Maybe not.  Emily may not have got around very much, but it is because of her poetry that she’s famous.  Perhaps the fact that she never travelled and wrote about the life around her made her poems that much more universal.  Todd just gave her some good PR.  It’s just too bad that Dickinson may not have been able to travel, even if she wanted to.

For those of us who have the option, however, travel doesn’t necessarily bring the delights that it promises.  I was thinking a lot about that while I was away and listening to Miranda Lambert’s album Revolution which came out just as I was leaving last September.  A recurring theme on the album is a sense of home.  The first verse of “Makin’ Plans,” for example, makes the case that travelling can change a person.

If I ever left this town
I’d never settle down
I’d just be wandering around
If I ever left this town

If I wasn’t by your side
I’d never be satisfied
Nothin’ would feel just right
If I wasn’t by your side

It’s a bit desperate, maybe.  Should one not travel out of fear?

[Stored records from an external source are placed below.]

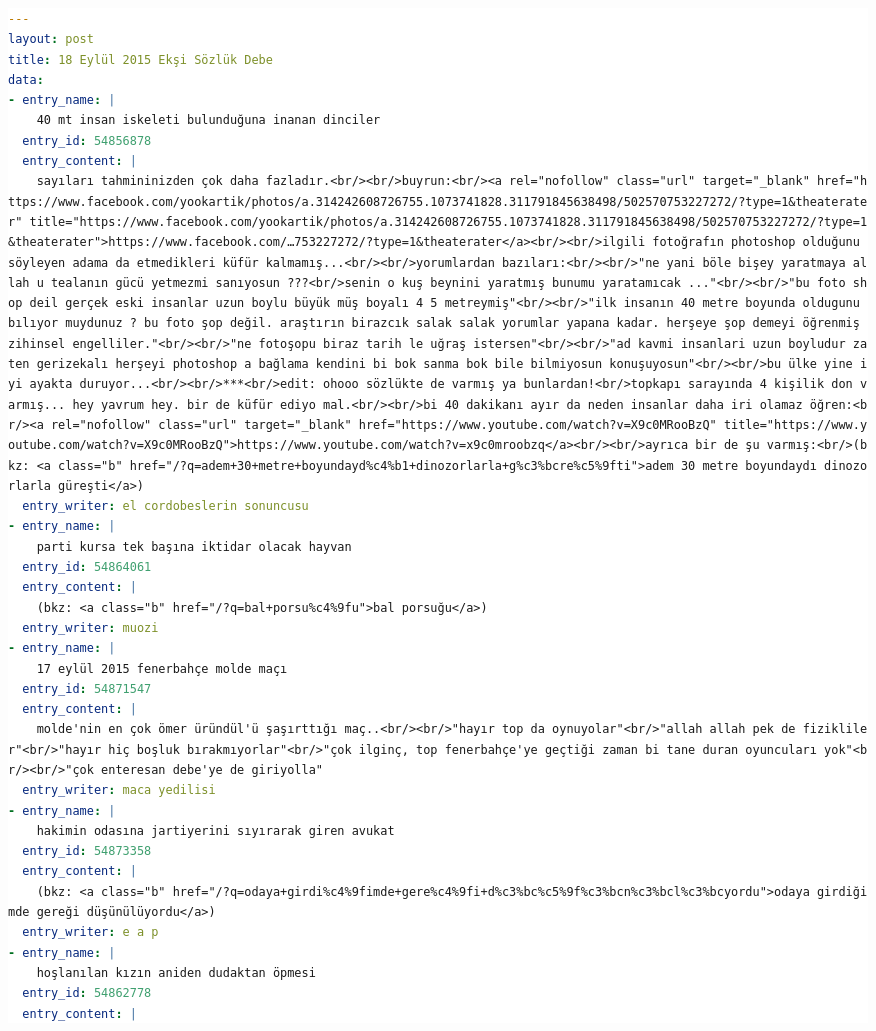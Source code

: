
 ```yaml
---
layout: post
title: 18 Eylül 2015 Ekşi Sözlük Debe
data:
- entry_name: |
    40 mt insan iskeleti bulunduğuna inanan dinciler
  entry_id: 54856878
  entry_content: |
    sayıları tahmininizden çok daha fazladır.<br/><br/>buyrun:<br/><a rel="nofollow" class="url" target="_blank" href="https://www.facebook.com/yookartik/photos/a.314242608726755.1073741828.311791845638498/502570753227272/?type=1&theaterater" title="https://www.facebook.com/yookartik/photos/a.314242608726755.1073741828.311791845638498/502570753227272/?type=1&theaterater">https://www.facebook.com/…753227272/?type=1&theaterater</a><br/><br/>ilgili fotoğrafın photoshop olduğunu söyleyen adama da etmedikleri küfür kalmamış...<br/><br/>yorumlardan bazıları:<br/><br/>"ne yani böle bişey yaratmaya allah u tealanın gücü yetmezmi sanıyosun ???<br/>senin o kuş beynini yaratmış bunumu yaratamıcak ..."<br/><br/>"bu foto shop deil gerçek eski insanlar uzun boylu büyük müş boyalı 4 5 metreymiş"<br/><br/>"ilk insanın 40 metre boyunda oldugunu bılıyor muydunuz ? bu foto şop değil. araştırın birazcık salak salak yorumlar yapana kadar. herşeye şop demeyi öğrenmiş zihinsel engelliler."<br/><br/>"ne fotoşopu biraz tarih le uğraş istersen"<br/><br/>"ad kavmi insanlari uzun boyludur zaten gerizekalı herşeyi photoshop a bağlama kendini bi bok sanma bok bile bilmiyosun konuşuyosun"<br/><br/>bu ülke yine iyi ayakta duruyor...<br/><br/>***<br/>edit: ohooo sözlükte de varmış ya bunlardan!<br/>topkapı sarayında 4 kişilik don varmış... hey yavrum hey. bir de küfür ediyo mal.<br/><br/>bi 40 dakikanı ayır da neden insanlar daha iri olamaz öğren:<br/><a rel="nofollow" class="url" target="_blank" href="https://www.youtube.com/watch?v=X9c0MRooBzQ" title="https://www.youtube.com/watch?v=X9c0MRooBzQ">https://www.youtube.com/watch?v=x9c0mroobzq</a><br/><br/>ayrıca bir de şu varmış:<br/>(bkz: <a class="b" href="/?q=adem+30+metre+boyundayd%c4%b1+dinozorlarla+g%c3%bcre%c5%9fti">adem 30 metre boyundaydı dinozorlarla güreşti</a>)
  entry_writer: el cordobeslerin sonuncusu
- entry_name: |
    parti kursa tek başına iktidar olacak hayvan
  entry_id: 54864061
  entry_content: |
    (bkz: <a class="b" href="/?q=bal+porsu%c4%9fu">bal porsuğu</a>)
  entry_writer: muozi
- entry_name: |
    17 eylül 2015 fenerbahçe molde maçı
  entry_id: 54871547
  entry_content: |
    molde'nin en çok ömer üründül'ü şaşırttığı maç..<br/><br/>"hayır top da oynuyolar"<br/>"allah allah pek de fizikliler"<br/>"hayır hiç boşluk bırakmıyorlar"<br/>"çok ilginç, top fenerbahçe'ye geçtiği zaman bi tane duran oyuncuları yok"<br/><br/>"çok enteresan debe'ye de giriyolla"
  entry_writer: maca yedilisi
- entry_name: |
    hakimin odasına jartiyerini sıyırarak giren avukat
  entry_id: 54873358
  entry_content: |
    (bkz: <a class="b" href="/?q=odaya+girdi%c4%9fimde+gere%c4%9fi+d%c3%bc%c5%9f%c3%bcn%c3%bcl%c3%bcyordu">odaya girdiğimde gereği düşünülüyordu</a>)
  entry_writer: e a p
- entry_name: |
    hoşlanılan kızın aniden dudaktan öpmesi
  entry_id: 54862778
  entry_content: |
```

One of the most emotional tracks on the album, “The House That Built Me,” presents the flip side of the coin.  While the house/life metaphor can be a bit shopworn, this song is so touching it works beautifully.  The singer returns to her childhood home because

I thought if I could touch this place or feel it
This brokenness inside me might start healing
Out here it’s like I’m someone else
I thought that maybe I could find myself
If I could just come in I swear I’ll leave
Won’t take nothing but a memory
From the house that built me

No wonder that it’s become the surprise hit of the album.  Who can’t relate to wanting to go back home?  Maybe Emily Dickinson.  But if she did venture out her front door, she might be disappointed by what she found.  “I don’t care for roving” she wrote her mentor Thomas Higginson in 1870.  Thank goodness.  Neither do I.